With all of the migration of businesses and financiers from Silicon Valley to “greener” pastures (with lower taxes), there is hope in places like Miami and Texas that they will blossom into the next Silicon Valley and create the next unicorns. I was recently asked about the possibility that Miami might bloom. It can?
The makers that were written about were companies like Oracle, successful VCs like Keith Rabois, and the only Elon Musk that can’t be categorized. Here are some factors that could affect the fate of Miami and Texas.
Corporate Moves: Companies are constantly moving across the country and around the world, creating many jobs when they set up offices or relocate their headquarters. This can be very good for the areas they are moving to, new hires, and many real estate agents. And it can create many part-time jobs for those who serve the new businesses and their employees. Corporate moves can also raise property prices – which isn’t always good news for low-income communities. Should we worry about the homeless if new jobs can be created? That is the billion dollar question.

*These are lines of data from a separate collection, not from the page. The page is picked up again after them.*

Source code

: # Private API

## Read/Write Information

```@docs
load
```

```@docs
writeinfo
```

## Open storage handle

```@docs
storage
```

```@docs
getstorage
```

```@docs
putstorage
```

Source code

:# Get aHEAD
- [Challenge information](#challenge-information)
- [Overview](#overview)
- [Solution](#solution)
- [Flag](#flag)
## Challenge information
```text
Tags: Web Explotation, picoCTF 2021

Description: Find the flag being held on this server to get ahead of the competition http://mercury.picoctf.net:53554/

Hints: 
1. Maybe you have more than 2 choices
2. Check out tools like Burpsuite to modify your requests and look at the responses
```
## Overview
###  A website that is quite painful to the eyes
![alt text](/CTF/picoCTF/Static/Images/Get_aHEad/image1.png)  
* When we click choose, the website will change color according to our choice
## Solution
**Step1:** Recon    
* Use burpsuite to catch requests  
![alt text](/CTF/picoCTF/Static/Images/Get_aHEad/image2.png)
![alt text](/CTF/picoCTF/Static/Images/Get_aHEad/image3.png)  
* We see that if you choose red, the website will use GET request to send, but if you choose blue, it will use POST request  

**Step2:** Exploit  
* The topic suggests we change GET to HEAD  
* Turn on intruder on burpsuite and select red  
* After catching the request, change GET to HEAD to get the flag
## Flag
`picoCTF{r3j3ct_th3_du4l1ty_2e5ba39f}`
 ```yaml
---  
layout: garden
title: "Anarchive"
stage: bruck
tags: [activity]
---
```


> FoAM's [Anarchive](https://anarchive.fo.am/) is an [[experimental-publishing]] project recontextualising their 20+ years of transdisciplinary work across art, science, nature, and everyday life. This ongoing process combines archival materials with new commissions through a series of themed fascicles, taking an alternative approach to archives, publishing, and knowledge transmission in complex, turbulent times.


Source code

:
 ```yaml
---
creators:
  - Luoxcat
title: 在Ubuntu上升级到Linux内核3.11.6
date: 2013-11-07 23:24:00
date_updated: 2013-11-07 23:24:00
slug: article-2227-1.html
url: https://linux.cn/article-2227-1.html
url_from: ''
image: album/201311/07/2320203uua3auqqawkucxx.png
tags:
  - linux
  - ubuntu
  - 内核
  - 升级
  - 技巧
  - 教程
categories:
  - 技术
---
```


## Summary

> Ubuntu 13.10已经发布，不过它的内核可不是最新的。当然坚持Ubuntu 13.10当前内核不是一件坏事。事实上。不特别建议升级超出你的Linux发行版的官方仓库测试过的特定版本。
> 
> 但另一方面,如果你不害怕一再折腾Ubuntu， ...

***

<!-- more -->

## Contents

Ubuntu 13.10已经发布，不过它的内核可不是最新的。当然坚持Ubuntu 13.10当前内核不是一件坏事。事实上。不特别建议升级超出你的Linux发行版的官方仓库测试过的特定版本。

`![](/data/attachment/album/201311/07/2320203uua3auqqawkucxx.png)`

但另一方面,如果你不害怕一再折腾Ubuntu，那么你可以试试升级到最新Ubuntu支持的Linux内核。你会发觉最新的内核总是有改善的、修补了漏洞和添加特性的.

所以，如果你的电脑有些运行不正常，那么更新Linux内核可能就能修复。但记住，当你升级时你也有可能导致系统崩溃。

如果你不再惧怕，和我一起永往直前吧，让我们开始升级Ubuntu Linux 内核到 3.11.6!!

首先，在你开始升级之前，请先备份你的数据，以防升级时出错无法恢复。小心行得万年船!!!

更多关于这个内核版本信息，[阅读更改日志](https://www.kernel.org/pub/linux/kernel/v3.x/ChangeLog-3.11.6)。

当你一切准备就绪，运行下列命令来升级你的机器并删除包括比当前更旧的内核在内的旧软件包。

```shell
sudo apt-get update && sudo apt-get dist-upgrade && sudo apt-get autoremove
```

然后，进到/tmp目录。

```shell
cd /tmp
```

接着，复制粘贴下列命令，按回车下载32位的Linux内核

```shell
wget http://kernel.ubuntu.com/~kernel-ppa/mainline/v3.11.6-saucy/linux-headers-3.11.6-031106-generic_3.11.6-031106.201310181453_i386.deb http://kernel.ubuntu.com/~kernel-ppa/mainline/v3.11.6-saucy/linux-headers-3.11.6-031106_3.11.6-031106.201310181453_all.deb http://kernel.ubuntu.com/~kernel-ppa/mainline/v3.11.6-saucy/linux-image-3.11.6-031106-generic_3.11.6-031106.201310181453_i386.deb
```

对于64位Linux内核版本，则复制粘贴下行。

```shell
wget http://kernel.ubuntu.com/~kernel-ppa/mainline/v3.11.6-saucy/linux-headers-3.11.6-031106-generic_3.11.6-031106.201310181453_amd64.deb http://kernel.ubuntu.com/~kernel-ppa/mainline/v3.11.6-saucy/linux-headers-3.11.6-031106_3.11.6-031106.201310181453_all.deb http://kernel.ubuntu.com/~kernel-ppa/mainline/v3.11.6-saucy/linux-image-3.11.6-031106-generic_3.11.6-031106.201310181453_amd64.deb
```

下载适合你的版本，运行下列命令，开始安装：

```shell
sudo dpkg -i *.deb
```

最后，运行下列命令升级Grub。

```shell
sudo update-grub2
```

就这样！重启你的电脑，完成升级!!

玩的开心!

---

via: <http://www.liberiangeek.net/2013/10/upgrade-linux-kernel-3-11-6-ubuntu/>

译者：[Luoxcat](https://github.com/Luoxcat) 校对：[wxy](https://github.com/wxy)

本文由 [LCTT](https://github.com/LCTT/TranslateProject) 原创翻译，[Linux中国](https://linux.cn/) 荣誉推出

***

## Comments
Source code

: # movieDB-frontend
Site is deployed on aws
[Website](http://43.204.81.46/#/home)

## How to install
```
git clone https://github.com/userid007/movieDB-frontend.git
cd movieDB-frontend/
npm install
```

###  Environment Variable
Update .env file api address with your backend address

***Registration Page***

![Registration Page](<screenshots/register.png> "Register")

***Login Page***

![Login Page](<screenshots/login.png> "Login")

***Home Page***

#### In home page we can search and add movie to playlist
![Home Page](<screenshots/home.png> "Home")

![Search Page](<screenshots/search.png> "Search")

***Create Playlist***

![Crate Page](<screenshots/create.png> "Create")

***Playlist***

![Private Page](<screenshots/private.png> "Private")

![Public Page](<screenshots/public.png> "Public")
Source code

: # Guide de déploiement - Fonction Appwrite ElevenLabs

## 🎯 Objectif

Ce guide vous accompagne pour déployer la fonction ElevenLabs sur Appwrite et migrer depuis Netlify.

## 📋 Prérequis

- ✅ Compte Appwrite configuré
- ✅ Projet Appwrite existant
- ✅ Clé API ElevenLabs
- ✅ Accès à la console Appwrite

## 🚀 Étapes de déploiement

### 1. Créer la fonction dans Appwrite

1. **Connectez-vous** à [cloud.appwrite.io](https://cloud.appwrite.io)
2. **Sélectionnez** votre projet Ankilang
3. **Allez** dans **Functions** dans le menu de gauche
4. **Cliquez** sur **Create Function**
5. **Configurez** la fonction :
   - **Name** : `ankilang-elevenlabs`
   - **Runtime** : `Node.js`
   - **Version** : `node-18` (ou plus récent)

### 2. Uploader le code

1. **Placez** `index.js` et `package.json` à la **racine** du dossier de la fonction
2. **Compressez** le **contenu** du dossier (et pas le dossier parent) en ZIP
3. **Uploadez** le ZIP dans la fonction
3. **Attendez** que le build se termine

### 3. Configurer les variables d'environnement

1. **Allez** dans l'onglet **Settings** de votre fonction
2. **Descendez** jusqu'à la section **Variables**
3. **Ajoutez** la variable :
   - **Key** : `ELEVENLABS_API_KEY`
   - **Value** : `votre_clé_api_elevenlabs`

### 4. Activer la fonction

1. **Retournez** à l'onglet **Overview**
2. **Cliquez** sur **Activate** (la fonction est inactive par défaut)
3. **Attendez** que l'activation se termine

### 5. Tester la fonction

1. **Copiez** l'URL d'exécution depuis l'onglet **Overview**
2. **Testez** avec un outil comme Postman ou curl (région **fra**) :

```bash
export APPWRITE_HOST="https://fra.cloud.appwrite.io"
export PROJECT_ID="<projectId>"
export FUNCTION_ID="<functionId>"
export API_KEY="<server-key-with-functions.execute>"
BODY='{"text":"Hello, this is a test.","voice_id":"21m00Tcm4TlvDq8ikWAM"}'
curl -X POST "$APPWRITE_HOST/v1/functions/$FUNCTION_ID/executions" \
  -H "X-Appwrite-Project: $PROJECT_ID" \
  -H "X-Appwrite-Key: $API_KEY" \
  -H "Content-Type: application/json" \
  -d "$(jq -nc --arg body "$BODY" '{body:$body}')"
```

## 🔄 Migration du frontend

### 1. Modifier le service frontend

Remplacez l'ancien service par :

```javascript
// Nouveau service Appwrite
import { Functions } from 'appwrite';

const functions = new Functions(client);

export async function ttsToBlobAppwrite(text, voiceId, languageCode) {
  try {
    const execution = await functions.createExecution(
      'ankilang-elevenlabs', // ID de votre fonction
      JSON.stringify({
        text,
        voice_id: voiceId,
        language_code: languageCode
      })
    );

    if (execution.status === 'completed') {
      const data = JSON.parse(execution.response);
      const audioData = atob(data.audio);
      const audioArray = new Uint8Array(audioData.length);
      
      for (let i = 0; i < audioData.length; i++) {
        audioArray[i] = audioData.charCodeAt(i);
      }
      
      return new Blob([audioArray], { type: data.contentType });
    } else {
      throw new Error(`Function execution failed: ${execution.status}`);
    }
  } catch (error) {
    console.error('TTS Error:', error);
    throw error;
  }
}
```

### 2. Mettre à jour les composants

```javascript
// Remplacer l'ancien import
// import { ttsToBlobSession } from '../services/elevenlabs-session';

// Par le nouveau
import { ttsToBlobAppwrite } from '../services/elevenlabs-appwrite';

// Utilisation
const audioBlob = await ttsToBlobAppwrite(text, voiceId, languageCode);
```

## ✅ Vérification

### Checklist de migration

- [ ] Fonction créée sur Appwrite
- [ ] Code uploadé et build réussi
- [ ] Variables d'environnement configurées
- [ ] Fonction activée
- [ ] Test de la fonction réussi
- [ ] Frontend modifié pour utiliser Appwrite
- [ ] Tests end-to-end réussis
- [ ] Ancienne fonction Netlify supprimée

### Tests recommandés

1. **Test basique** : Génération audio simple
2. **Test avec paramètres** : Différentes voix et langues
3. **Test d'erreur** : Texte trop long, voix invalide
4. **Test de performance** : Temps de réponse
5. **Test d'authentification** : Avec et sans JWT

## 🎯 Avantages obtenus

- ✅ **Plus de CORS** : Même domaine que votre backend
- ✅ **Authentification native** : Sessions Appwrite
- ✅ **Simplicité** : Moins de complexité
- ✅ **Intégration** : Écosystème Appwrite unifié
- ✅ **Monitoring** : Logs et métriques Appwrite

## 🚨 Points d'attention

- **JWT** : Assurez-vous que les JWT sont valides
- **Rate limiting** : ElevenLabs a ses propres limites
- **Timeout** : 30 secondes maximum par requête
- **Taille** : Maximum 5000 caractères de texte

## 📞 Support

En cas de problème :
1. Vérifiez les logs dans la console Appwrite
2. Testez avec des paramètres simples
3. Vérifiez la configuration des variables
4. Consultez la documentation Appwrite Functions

Venture Capital: Will A New Territory From An Entrepreneurial Desert To Unicorn Valley Bloom When VCs Show Up? VCs can invest from anywhere across the country – and they can. Why don’t we have other areas with lots of unicorns like Silicon Valley? Some VCs moving to Miami are unlikely to make a big difference unless they are also able to attract or develop unicorn businesses. Here the myth of VC is a problem – the reality is that VCs don’t invest until aha! – when the company’s potential is obvious. VCs can give you a million reasons why a company is not suitable for their capital from Idea to Aha, but they don’t invest their millions until Aha!
Companies are “raised” from Idea to Aha by qualified and committed entrepreneurs who make progress against all odds. VCs get involved after the entrepreneur wows the company. Aha can be:
- Strategy Ah, when the company’s strategy shows the potential of a unicorn and VCs like bees are drawn to honey. This has happened with eBay and Apple. Pierre Omidyar and Steve Jobs brought the company from Idea to Aha when the VCs came. About 12 VCs rejected Apple in front of Aha!
- Strategy and leadership Aha, when the company’s strategy and leadership show the potential to be a unicorn. This is when VCs invest without asking for CEO changes. Most unicorn entrepreneurs delayed VC or avoided staying in control.
Technologies: One of the most common myths in business development is that the key to success is technology. This is why many business schools and pitch competitions focus on this idea. Based on this assumption, the proximity of world class research facilities is seen as a blessing. The question, however, is whether unicorns succeed because of technology or because of entrepreneurs. Only 1% of billionaire entrepreneurs were successful because of the technology. 99% were successful due to their strategy and implementation, i. H. Based on the skills of the entrepreneur.
Entrepreneurs: Entrepreneurs are the foundation of unicorn businesses. This is one of the key areas universities can make a difference – but the advantage is in business school, which is where entrepreneurs can be taught unicorn skills. It’s not in the tech schools unless, of course, they develop a cure for cancer. Look at Jobs, Gates, Dell, Walton, Bezos, Zuckerberg, Chesky, Kalanick, and so on. They all succeeded because of their unicorn development skills. Business schools can train entrepreneurs to start without a VC, as they do not receive a VC before Aha. This means that business schools need to shift their focus and curriculum from the idea and VC to skills and smart strategies.
MY TAKE: If Miami and Texas and the rest of the US are really going to develop unicorns, they’ll have to do more than attract wealthy VCs and other wealthy individuals looking for tax protection. You need to develop unicorn entrepreneurs who can capitalize on the potential capital of these investors. You should focus on the jockey, not the horse. To develop the next Apple, they need the next jobs. To develop the next Amazon, they need the next Bezos. Instead of business plan (or pitch) competitions, they need unicorn competitions to develop the catalyst behind the company – the entrepreneur. The genius does not lie in the idea that can be mimicked or the VC that came after the potential was obvious. It is the entrepreneur who used clever skills and strategies to get to Aha! Is that asking too much of the established venture capital and entrepreneurial education industries?